Dynamic third-generation quality "seals" in form of dynamically (on-the-fly) created jpeg or gif logos (Fig. 3) are primarily useful for "whitelisting" and labeling trustworthy health websites. In the MedCERTAIN project, they will - in addition to medPICS metadata - be used for example by health information providers to indicate that they have committed themselves (in writing) to stick to a consensus e-health Code of Ethics [23], are in "good standing", and volunteer to disclose certain information, e.g. authorship, sources of funding, internal quality control mechanisms etc. On higher levels of evaluation they would also indicate that they have for example been checked or accredited by medical societies.

The web publisher includes an IMG SRC tag in his HTML code which points to a remote server (the MedCERTAIN server), which will create a seal in real time (based on information found in the MedCERTAIN database) and sends it to the user. The "seal" can therefore incorporate current information from the MedCERTAIN database, for example the logos of the societies endorsing the website (as animated gif), a timestamp and the URL of the site. If important information changes (for example, if the level of certification changes), it is not the responsibility of the webmaster of the health information provider, to remove or change the logo, but this will be done automatically. In addition, users still can (similarly to the second generation approach) click the logo to display further information, such as the disclosure information (provided by the health information provider and stored in the MedCERTAIN database), narrative rating information provided by professional raters or feedback comments from other users.


[view this figure]
Figure 4. Dynamic quality seals, which are linked to a dynamic MedCERTAIN page, providing additional descriptive and evaluative information about the website, can be displayed by trustworthy health websites

Both approaches - MedPICS metadata labels (which rely on the client software to display the information) and dynamic quality seals (which do not require any special set up by users) - can be used simultaneously and are not mutually exclusive. Evaluative medPICS labels and dynamic quality seals are generated from the same database containing evaluative metainformation about the website in question. Both approaches have the advantage compared to first- and second generation labels that information is send directly to the users without giving webmasters the possibility to tamper with the ratings. Third generation trustmarks are a prerequisite for external evaluations and monitoring of sites.
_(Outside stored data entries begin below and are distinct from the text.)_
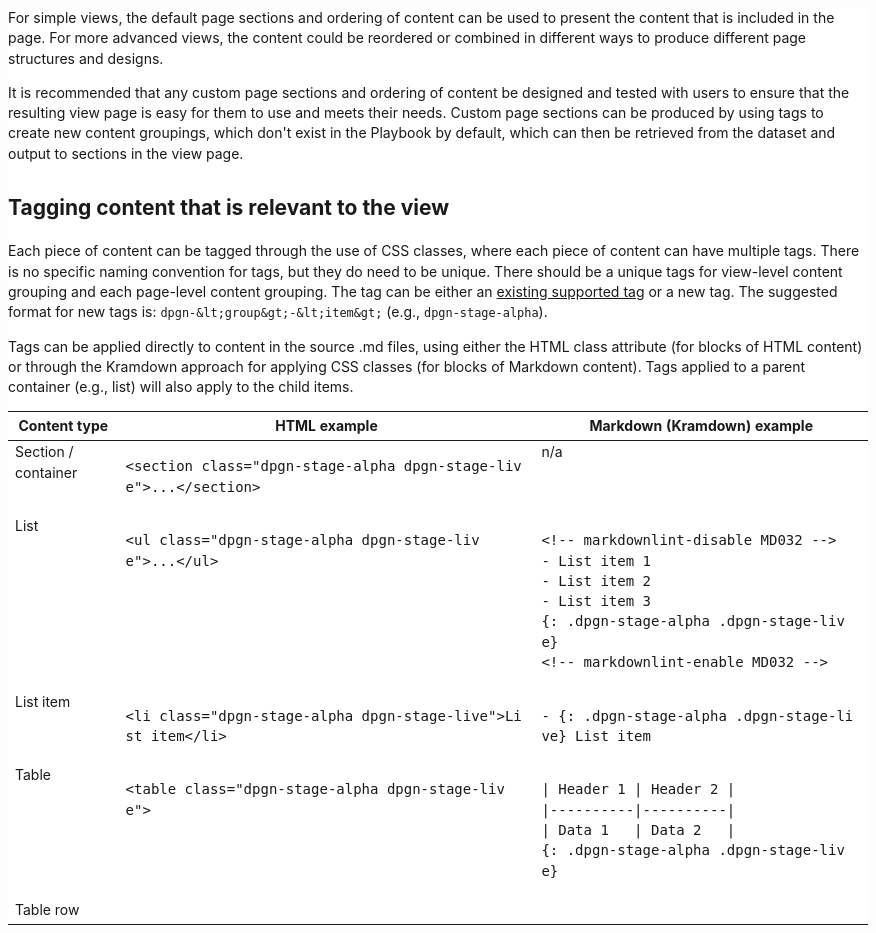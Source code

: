 For simple views, the default page sections and ordering of content can be used to present the content that is included in the page. For more advanced views, the content could be reordered or combined in different ways to produce different page structures and designs.

It is recommended that any custom page sections and ordering of content be designed and tested with users to ensure that the resulting view page is easy for them to use and meets their needs. Custom page sections can be produced by using tags to create new content groupings, which don't exist in the Playbook by default, which can then be retrieved from the dataset and output to sections in the view page.

## Tagging content that is relevant to the view

Each piece of content can be tagged through the use of CSS classes, where each piece of content can have multiple tags. There is no specific naming convention for tags, but they do need to be unique. There should be a unique tags for view-level content grouping and each page-level content grouping. The tag can be either an [existing supported tag](#supported-tags) or a new tag. The suggested format for new tags is: ``dpgn-&lt;group&gt;-&lt;item&gt;`` (e.g., ``dpgn-stage-alpha``).

Tags can be applied directly to content in the source .md files, using either the HTML class attribute (for blocks of HTML content) or through the Kramdown approach for applying CSS classes (for blocks of Markdown content). Tags applied to a parent container (e.g., list) will also apply to the child items.


<table class="table table-bordered" markdown="0">
  <thead>
    <tr>
      <th>Content type</th>
      <th>HTML example</th>
      <th>Markdown (Kramdown) example</th>
    </tr>
  </thead>
  <tbody>
    <tr>
      <td>Section / container</td>
      <td><pre>&lt;section class="dpgn-stage-alpha dpgn-stage-live"&gt;...&lt;/section&gt;</pre></td>
      <td>n/a</td>
    </tr>
    <tr>
      <td>List</td>
      <td><pre>&lt;ul class="dpgn-stage-alpha dpgn-stage-live"&gt;...&lt;/ul&gt;</pre></td>
      <td><pre>&lt;!-- markdownlint-disable MD032 --&gt;
- List item 1
- List item 2
- List item 3
{: .dpgn-stage-alpha .dpgn-stage-live}
&lt;!-- markdownlint-enable MD032 --&gt;</pre></td>
    </tr>
    <tr>
      <td>List item</td>
      <td><pre>&lt;li class="dpgn-stage-alpha dpgn-stage-live"&gt;List item&lt;/li&gt;</pre></td>
      <td><pre>- {: .dpgn-stage-alpha .dpgn-stage-live} List item</pre></td>
    </tr>
    <tr>
      <td>Table</td>
      <td><pre>&lt;table class="dpgn-stage-alpha dpgn-stage-live"&gt;</pre></td>
      <td><pre>
| Header 1 | Header 2 |
|----------|----------|
| Data 1   | Data 2   |
{: .dpgn-stage-alpha .dpgn-stage-live}</pre></td>
    </tr>
    <tr>
      <td>Table row</td>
Levels of evaluation and accreditation

The MedCERTAIN consortium is currently considering to use the following four different levels of certification for publishers of health information on the web. The levels build upon each other, which means that a health information providers has first to get through a level-1 certification process in order to get evaluated on level-2 or level-3 and to carry the MedCERTAIN trustmark indicating the respective level.

  • Level 1 labels ("committed") indicate that the site is in "good standing" (no complaints are filed), that the information provider has agreed in writing to follow an consensus E-health Code of Ethics [23] and that basic disclosure information has been submitted. This disclosure information (which also contains basic information such as the address of the provider, verified by MedCERTAIN, or editorial, privacy and advertising policies of the provider) can be retrieved by the consumer either by clicking on the seal (a new webpage opens, generated by the MedCERTAIN site) in narative form, or by means of medPICS metainformation in form of coded, computer-readable statements.
  • Level 2 labels ("checked") indicate that the website has been checked by a third party (a member of the MedCERTAIN collaboration) and fulfills the formal and technical criteria, specifically the criteria outlined in the Washington eHealth Code of Ethics
  • Level 3a labels ("awarded") indicate that the content of a website has been evaluated in terms of accuracy (including currency and completeness) and endorsed by an external individual rater (expert) or a rating organisation, such as a medical society, who are content experts. Based on these evaluations the rater would make a general judgement on the trustworthiness of the publisher.
  • Level 3b labels ("peer-reviewed") indicate that the content of a document (a webpage) has been peer-reviewed by an independent third party. This level will only be used in special cases (such as clinical guidelines) and also involves that the content needs to be re-evaluated if significant chances have been made.
  • Level 4 labels ("evidence-based") will indicate that the effectiveness of the ehealth service has been evaluated in a observational or experimental study, i.e the positive outcome of consumers or patients using the site, satisfaction, knowledge or behavior change, impact on mortality, morbidity or quality of life has been demonstrated in a scientific study and published in a peer-reviewed journal. This label only would apply to certain types of ehealth services and will in practice be rarely awarded. One implicit aim of preparing this level is to encourage health information providers to conduct, enable or solicit formal studies of the effectiveness of their services.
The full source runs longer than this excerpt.